Silas had a plan but I still didn’t see how he would be able to keep me safe, no matter who he was or the power he wielded.

But there was no way for me to stop it. I could not change the projectory we were on, all I could do was hope Silas had a way out of this mess.

I had never met anyone like him before. He was all consuming and powerful. And I loved him more than I ever thought possible, despite all he had put me through.

Being together in a world that was against our union felt very Romeo and Juliet like but more intense. Vampires were hard and cruel, I could not imagine any of them backing down.

Worry ate away at me.

“You’re very quiet,” Silas said later when he joined me in the bedroom.

I was sitting up in the bed.

Our sons were already in bed and sound asleep.

I pressed my lips together, trying to choose my words wisely, not wanting to start an argument or a repeat of our earlier conversation. It would be pointless.

“I’m nervous about tomorrow,” I explained. It might not be what he wanted to hear but it was the truth.

“Do you trust me?” He asked softly.

I nodded. “With my life.”

He smiled. “So what’s the problem.”

He was at ease, the opposite to me.

I wanted to absorb his optimism but I wasn’t built that way. I was a worrier, going over every detail meticulously, still coming up at the same conclusion that tomorrow would not go well for me.

Silas came around to my side of the bed and leaned in to brush his thumb across my cheek.
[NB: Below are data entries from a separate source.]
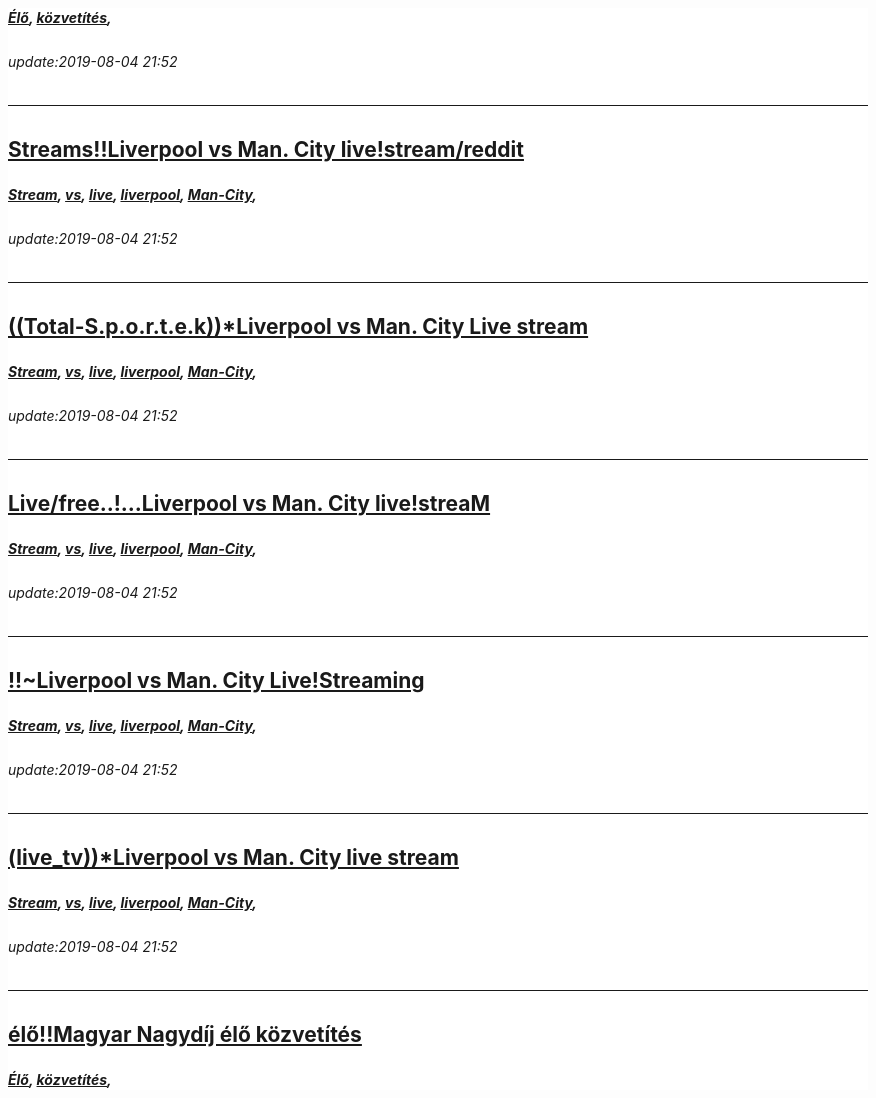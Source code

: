 ##### [Élő](https://qiita.com/tags/Élő), [közvetítés](https://qiita.com/tags/közvetítés), 
###### update:2019-08-04 21:52
---
## [Streams!!Liverpool vs Man. City live!stream/reddit](https://qiita.com/Liverpool-vs-Man-City_live/items/00bad12e03081fd74274)
##### [Stream](https://qiita.com/tags/Stream), [vs](https://qiita.com/tags/vs), [live](https://qiita.com/tags/live), [liverpool](https://qiita.com/tags/liverpool), [Man-City](https://qiita.com/tags/Man-City), 
###### update:2019-08-04 21:52
---
## [((Total-S.p.o.r.t.e.k))*Liverpool vs Man. City Live stream](https://qiita.com/Liverpool-vs-Man-City_live/items/411ff644da201ffa8f99)
##### [Stream](https://qiita.com/tags/Stream), [vs](https://qiita.com/tags/vs), [live](https://qiita.com/tags/live), [liverpool](https://qiita.com/tags/liverpool), [Man-City](https://qiita.com/tags/Man-City), 
###### update:2019-08-04 21:52
---
## [Live/free..!...Liverpool vs Man. City live!streaM](https://qiita.com/Liverpool-vs-Man-City_live/items/468603fae28b48379931)
##### [Stream](https://qiita.com/tags/Stream), [vs](https://qiita.com/tags/vs), [live](https://qiita.com/tags/live), [liverpool](https://qiita.com/tags/liverpool), [Man-City](https://qiita.com/tags/Man-City), 
###### update:2019-08-04 21:52
---
## [!!~Liverpool vs Man. City Live!Streaming](https://qiita.com/Liverpool-vs-Man-City_live/items/93ba6c959ee347724697)
##### [Stream](https://qiita.com/tags/Stream), [vs](https://qiita.com/tags/vs), [live](https://qiita.com/tags/live), [liverpool](https://qiita.com/tags/liverpool), [Man-City](https://qiita.com/tags/Man-City), 
###### update:2019-08-04 21:52
---
## [(live_tv))*Liverpool vs Man. City live stream](https://qiita.com/Liverpool-vs-Man-City_live/items/f4bb905edcc3c817fba5)
##### [Stream](https://qiita.com/tags/Stream), [vs](https://qiita.com/tags/vs), [live](https://qiita.com/tags/live), [liverpool](https://qiita.com/tags/liverpool), [Man-City](https://qiita.com/tags/Man-City), 
###### update:2019-08-04 21:52
---
## [élő!!Magyar Nagydíj élő közvetítés](https://qiita.com/motorsports-Live/items/3f648e6677e7197ecf38)
##### [Élő](https://qiita.com/tags/Élő), [közvetítés](https://qiita.com/tags/közvetítés), 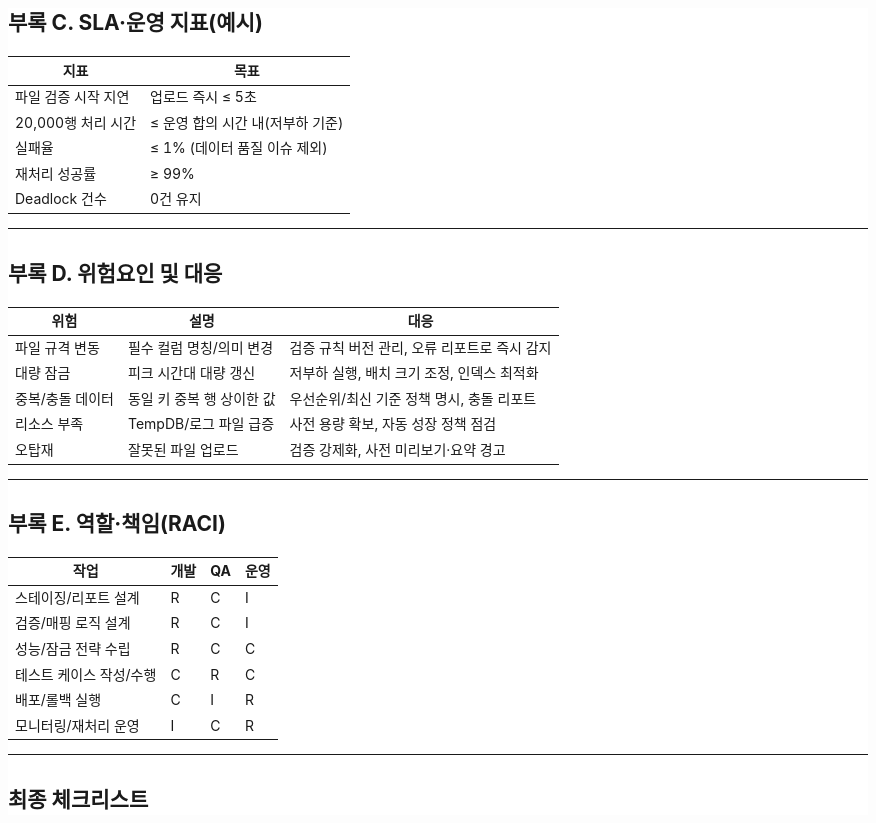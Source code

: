 
## 부록 C. SLA·운영 지표(예시)

| 지표            | 목표                   |
| ------------- | -------------------- |
| 파일 검증 시작 지연   | 업로드 즉시 ≤ 5초          |
| 20,000행 처리 시간 | ≤ 운영 합의 시간 내(저부하 기준) |
| 실패율           | ≤ 1% (데이터 품질 이슈 제외)  |
| 재처리 성공률       | ≥ 99%                |
| Deadlock 건수   | 0건 유지                |

---

## 부록 D. 위험요인 및 대응

| 위험        | 설명              | 대응                         |
| --------- | --------------- | -------------------------- |
| 파일 규격 변동  | 필수 컬럼 명칭/의미 변경  | 검증 규칙 버전 관리, 오류 리포트로 즉시 감지 |
| 대량 잠금     | 피크 시간대 대량 갱신    | 저부하 실행, 배치 크기 조정, 인덱스 최적화  |
| 중복/충돌 데이터 | 동일 키 중복 행 상이한 값 | 우선순위/최신 기준 정책 명시, 충돌 리포트   |
| 리소스 부족    | TempDB/로그 파일 급증 | 사전 용량 확보, 자동 성장 정책 점검      |
| 오탑재       | 잘못된 파일 업로드      | 검증 강제화, 사전 미리보기·요약 경고      |

---

## 부록 E. 역할·책임(RACI)

| 작업            | 개발 | QA | 운영 |
| ------------- | -- | -- | -- |
| 스테이징/리포트 설계   | R  | C  | I  |
| 검증/매핑 로직 설계   | R  | C  | I  |
| 성능/잠금 전략 수립   | R  | C  | C  |
| 테스트 케이스 작성/수행 | C  | R  | C  |
| 배포/롤백 실행      | C  | I  | R  |
| 모니터링/재처리 운영   | I  | C  | R  |

---

## 최종 체크리스트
He wasn’t affectionate often and it felt so good. Spreading from the touch outward, through me like a warmth in a blizzard.
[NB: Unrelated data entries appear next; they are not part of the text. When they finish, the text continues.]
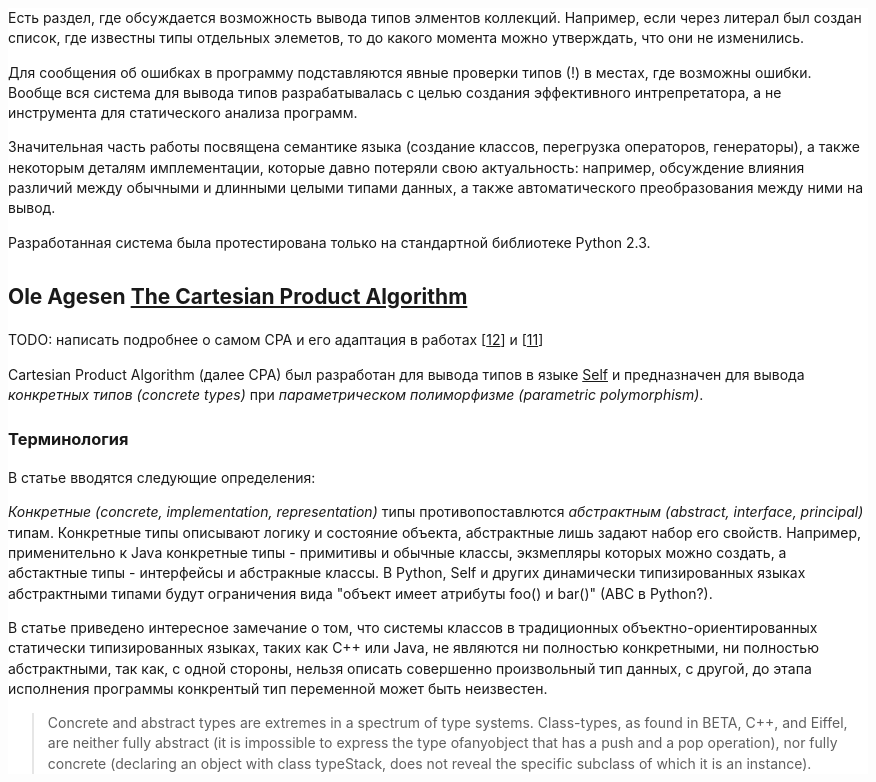Есть раздел, где обсуждается возможность вывода типов элментов коллекций. Например, если через литерал был создан
список, где известны типы отдельных элеметов, то до какого момента можно утверждать, что они не изменились.

Для сообщения об ошибках в программу подставляются явные проверки типов (!) в местах, где возможны ошибки. Вообще
вся система для вывода типов разрабатывалась с целью создания эффективного интрепретатора,
а не инструмента для статического анализа программ.

Значительная часть работы посвящена семантике языка (создание классов, перегрузка операторов, генераторы), а также
некоторым деталям имплементации, которые давно потеряли свою актуальность: например, обсуждение влияния различий между
обычными и длинными целыми типами данных, а также автоматического преобразования между ними на вывод.

Разработанная система была протестирована только на стандартной библиотеке Python 2.3.

Ole Agesen [The Cartesian Product Algorithm][11]
------------------------------------------------
TODO: написать подробнее о самом CPA и его адаптация в работах [[12]] и [[11]]

Cartesian Product Algorithm (далее CPA) был разработан для вывода типов в языке [Self][] и предназначен для
вывода *конкретных типов (concrete types)* при *параметрическом полиморфизме (parametric polymorphism)*.

### Терминология

В статье вводятся следующие определения:

*Конкретные (concrete, implementation, representation)* типы противопоставлются *абстрактным (abstract,
interface, principal)* типам. Конкретные типы описывают логику и состояние объекта,
абстрактные лишь задают набор его свойств. Например, применительно к Java конкретные типы - примитивы и обычные классы,
экзмепляры которых можно создать, а абстактные типы - интерфейсы и абстракные классы. В Python,
Self и других динамически типизированных языках абстрактными типами будут ограничения вида
"объект имеет атрибуты foo() и bar()" (ABC в Python?).

В статье приведено интересное замечание о том, что системы классов в традиционных объектно-ориентированных статически
типизированных языках, таких как C++ или Java, не являются ни полностью конкретными, ни полностью абстрактными,
так как, с одной стороны, нельзя описать совершенно произвольный тип данных, с другой,
до этапа исполнения программы конкрентый тип переменной может быть неизвестен.

>Concrete and abstract types are extremes in a spectrum of type systems. Class-types, as found in BETA,
C++, and Eiffel, are neither fully abstract (it is impossible to express the type ofanyobject that has a push
and a pop operation), nor fully concrete (declaring an object with class typeStack, does not reveal the specific
subclass of which it is an instance).


[1]: http://citeseer.ist.psu.edu/viewdoc/summary?doi=10.1.1.90.3231
[2]: http://citeseer.ist.psu.edu/viewdoc/summary?doi=10.1.1.45.4450
[3]: http://dl.acm.org/citation.cfm?id=1862665
[4]: http://citeseerx.ist.psu.edu/viewdoc/summary?doi=10.1.1.142.1457
[5]: http://dl.acm.org/citation.cfm?id=1640145
[6]: http://citeseerx.ist.psu.edu/viewdoc/summary?doi=10.1.1.144.5525
[7]: http://citeseerx.ist.psu.edu/viewdoc/summary?doi=10.1.1.119.1181
[8]: http://www.dcc.fc.up.pt/~nam/publica/artigoDYLA.pdf
[10]: http://citeseerx.ist.psu.edu/viewdoc/summary?doi=10.1.1.95.3786
[11]: http://citeseerx.ist.psu.edu/viewdoc/summary?doi=10.1.1.30.8177
[12]: http://stevehanov.ca/cs744_type_inference_project.pdf
[13]: http://www.python.org/workshops/2000-01/proceedings/papers/aycock/aycock.pdf
[14]: http://dl.acm.org/citation.cfm?id=2144917
[15]: http://citeseerx.ist.psu.edu/viewdoc/summary?doi=10.1.1.352.8293
[cannon]: http://ca.linkedin.com/in/drbrettcannon
[aiken]: http://theory.stanford.edu/~aiken/publications/publications.html
[FL]: http://en.wikipedia.org/wiki/FL_(programming_language)
[Self]: http://en.wikipedia.org/wiki/Self_(programming_language)
[starkiller]: http://citeseer.ist.psu.edu/viewdoc/summary?doi=10.1.1.95.3786
[PyPy]: http://pypy.org/
[DRuby]: http://www.cs.umd.edu/projects/PL/druby/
I closed my eyes, riding out the feeling. I could lose myself it, forgetting about all the things that would likely befall me the next day.
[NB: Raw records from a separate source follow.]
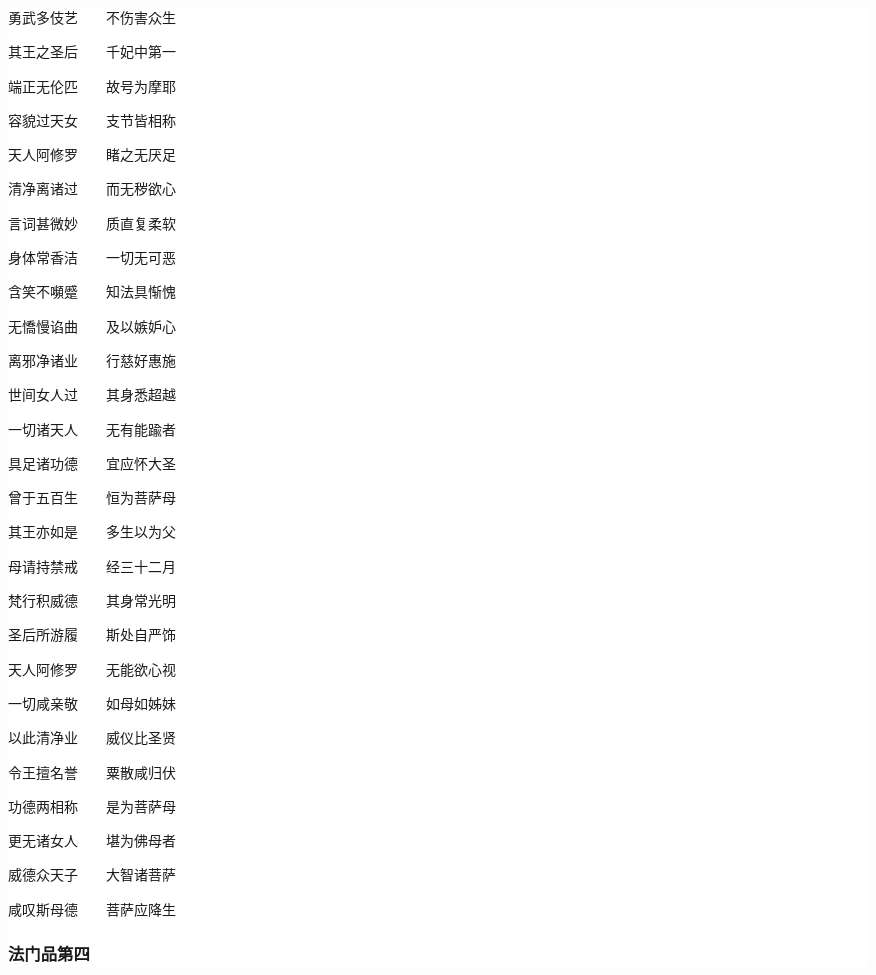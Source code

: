 勇武多伎艺　　不伤害众生  

其王之圣后　　千妃中第一  

端正无伦匹　　故号为摩耶  

容貌过天女　　支节皆相称  

天人阿修罗　　睹之无厌足  

清净离诸过　　而无秽欲心  

言词甚微妙　　质直复柔软  

身体常香洁　　一切无可恶  

含笑不嚬蹙　　知法具惭愧  

无憍慢谄曲　　及以嫉妒心  

离邪净诸业　　行慈好惠施  

世间女人过　　其身悉超越  

一切诸天人　　无有能踰者  

具足诸功德　　宜应怀大圣  

曾于五百生　　恒为菩萨母  

其王亦如是　　多生以为父  

母请持禁戒　　经三十二月  

梵行积威德　　其身常光明  

圣后所游履　　斯处自严饰  

天人阿修罗　　无能欲心视  

一切咸亲敬　　如母如姊妹  

以此清净业　　威仪比圣贤  

令王擅名誉　　粟散咸归伏  

功德两相称　　是为菩萨母  

更无诸女人　　堪为佛母者  

威德众天子　　大智诸菩萨  

咸叹斯母德　　菩萨应降生  

### 法门品第四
“I’ve never wanted anyone the way I need you.”

His words washed over me as I reopened my eyes to stare deeply into his.

My emotion for him took over smothering all else.

He pressed his mouth to mine and he kissed me. My mouth clung to his as he deepened the kiss and thrust his tongue against mine.

I pulled him close and he moved onto the bed to cover my body with his.

I wanted him for as long as I could have him. Even if it was only for a few more hours.

Wanting to savor every second I had with fearing it would be my last, I shoved all other thoughts out of mind. Concentrating on the way his hand skimmed lightly down my side to move beneath my hip. Pulling me up, angling my body to his.

I tasted blood, not sure if it was his or mine. I didn’t care.

Passion and pain swirled together, I needed it all.

His mouth lifted from mine to leave a trail of teasing kisses with the slight scrape of his sharp teeth against my skin, teasing more pain.

“Please,” I whispered, needing him to drink from me.

In the dance of our bodies it was erotic and all consuming.

He stilled and I felt his teeth press into my skin softly before he sank them into me fully. I sighed as he began to feed, my blood flowing.

I held him close, arching my head back to give him full access to my neck.

He stopped too soon and I protested when he pulled his teeth free and traced his tongue across the punctures.

As I lifted my head he exposed his neck close to my mouth.

I touched my mouth to his neck as he held himself still. My tongue touch it gently before I allowed my teeth to press into his skin, breaking through the barrier so I could taste his blood.

I sighed as I drank.

It was the most intimate thing I had ever shared with anyone. It felt right with him, my husband.